Supplied information:
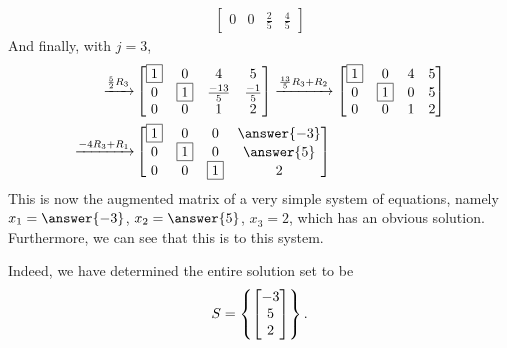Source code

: \documentclass{ximera}
\begin{document}
\begin{example}
\begin{align*}
\begin{bmatrix}
                   0&0&\frac{2}{5}&\frac{4}{5}
                 \end{bmatrix}
  \end{align*}
  And finally, with $j=3$,
  \begin{align*}
    \xrightarrow{\rowopmult{\frac{5}{2}}{3}}
    &
      \begin{bmatrix}
        \leading{1}&0&4&5\\
        0&\leading{1}&\frac{-13}{5}&\frac{-1}{5}\\
        0&0&1&2
      \end{bmatrix}
               \xrightarrow{\rowopadd{\frac{13}{5}}{3}{2}}
               \begin{bmatrix}
                 \leading{1}&0&4&5\\
                 0&\leading{1}&0&5\\
                 0&0&1&2
               \end{bmatrix}\\
    \xrightarrow{\rowopadd{-4}{3}{1}}
    &
      \begin{bmatrix}
        \leading{1}&0&0&\answer{-3}\\
        0&\leading{1}&0&\answer{5}\\
        0&0&\leading{1}&2
      \end{bmatrix}
  \end{align*}
  This is now the augmented matrix of a very simple system of equations, namely $x_1=\answer{-3}$, $x_2=\answer{5}$, $x_3=2$, which has an obvious solution.  Furthermore, we can see that this is  to this system.

  \begin{feedback}[correct]
    Indeed, we have determined the entire solution set to be
    \[
      S=\left\{\begin{bmatrix}-3\\5\\2\end{bmatrix}\right\}.
    \]
  \end{feedback}

\end{example}
\end{document}
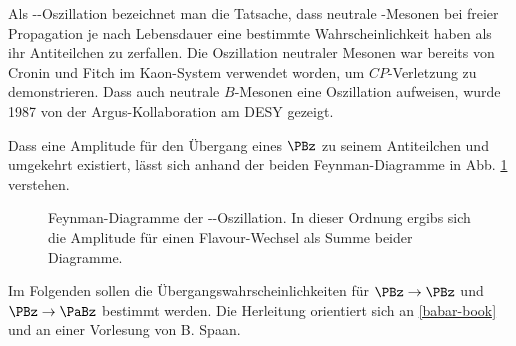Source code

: Als \PB-\PaB-Oszillation bezeichnet man die Tatsache, dass neutrale \PB-Mesonen bei freier Propagation je nach Lebensdauer eine bestimmte Wahrscheinlichkeit haben als ihr Antiteilchen zu zerfallen.
Die Oszillation neutraler Mesonen war bereits von Cronin und Fitch im Kaon-System verwendet worden, um $CP$-Verletzung zu demonstrieren\cite{kaons-cronin-fitch}.
Dass auch neutrale $B$-Mesonen eine Oszillation aufweisen, wurde 1987 von der Argus-Kollaboration am DESY gezeigt\cite{argus-bbar}.

Dass eine Amplitude für den Übergang eines $\PBz$ zu seinem Antiteilchen und umgekehrt existiert, lässt sich anhand der beiden Feynman-Diagramme in Abb. \ref{bbar-oscillation} verstehen.

\begin{figure}
  \hspace{1cm}
  \label{bbar-oscillation}
  \caption{Feynman-Diagramme der \PBz-\PaBz-Oszillation. In dieser Ordnung ergibs sich die Amplitude für einen Flavour-Wechsel als Summe beider Diagramme.}
\end{figure}

Im Folgenden sollen die Übergangswahrscheinlichkeiten für $\PBz \to \PBz$ und $\PBz \to \PaBz$ bestimmt werden.
Die Herleitung orientiert sich an \ref{babar-book} und an einer Vorlesung von B. Spaan.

Exercise goal: Write the data above out exactly. Leave out any pictures.

Task response:
Source code

: \documentclass{ximera}
\begin{document}
\begin{example}
\begin{align*}
\begin{bmatrix}
                   0&0&\frac{2}{5}&\frac{4}{5}
                 \end{bmatrix}
  \end{align*}
  And finally, with $j=3$,
  \begin{align*}
    \xrightarrow{\rowopmult{\frac{5}{2}}{3}}
    &
      \begin{bmatrix}
        \leading{1}&0&4&5\\
        0&\leading{1}&\frac{-13}{5}&\frac{-1}{5}\\
        0&0&1&2
      \end{bmatrix}
               \xrightarrow{\rowopadd{\frac{13}{5}}{3}{2}}
               \begin{bmatrix}
                 \leading{1}&0&4&5\\
                 0&\leading{1}&0&5\\
                 0&0&1&2
               \end{bmatrix}\\
    \xrightarrow{\rowopadd{-4}{3}{1}}
    &
      \begin{bmatrix}
        \leading{1}&0&0&\answer{-3}\\
        0&\leading{1}&0&\answer{5}\\
        0&0&\leading{1}&2
      \end{bmatrix}
  \end{align*}
  This is now the augmented matrix of a very simple system of equations, namely $x_1=\answer{-3}$, $x_2=\answer{5}$, $x_3=2$, which has an obvious solution.  Furthermore, we can see that this is  to this system.

  \begin{feedback}[correct]
    Indeed, we have determined the entire solution set to be
    \[
      S=\left\{\begin{bmatrix}-3\\5\\2\end{bmatrix}\right\}.
    \]
  \end{feedback}

\end{example}
\end{document}
Source code

: Als \PB-\PaB-Oszillation bezeichnet man die Tatsache, dass neutrale \PB-Mesonen bei freier Propagation je nach Lebensdauer eine bestimmte Wahrscheinlichkeit haben als ihr Antiteilchen zu zerfallen.
Die Oszillation neutraler Mesonen war bereits von Cronin und Fitch im Kaon-System verwendet worden, um $CP$-Verletzung zu demonstrieren\cite{kaons-cronin-fitch}.
Dass auch neutrale $B$-Mesonen eine Oszillation aufweisen, wurde 1987 von der Argus-Kollaboration am DESY gezeigt\cite{argus-bbar}.

Dass eine Amplitude für den Übergang eines $\PBz$ zu seinem Antiteilchen und umgekehrt existiert, lässt sich anhand der beiden Feynman-Diagramme in Abb. \ref{bbar-oscillation} verstehen.

\begin{figure}
  \hspace{1cm}
  \label{bbar-oscillation}
  \caption{Feynman-Diagramme der \PBz-\PaBz-Oszillation. In dieser Ordnung ergibs sich die Amplitude für einen Flavour-Wechsel als Summe beider Diagramme.}
\end{figure}

Im Folgenden sollen die Übergangswahrscheinlichkeiten für $\PBz \to \PBz$ und $\PBz \to \PaBz$ bestimmt werden.
Die Herleitung orientiert sich an \ref{babar-book} und an einer Vorlesung von B. Spaan.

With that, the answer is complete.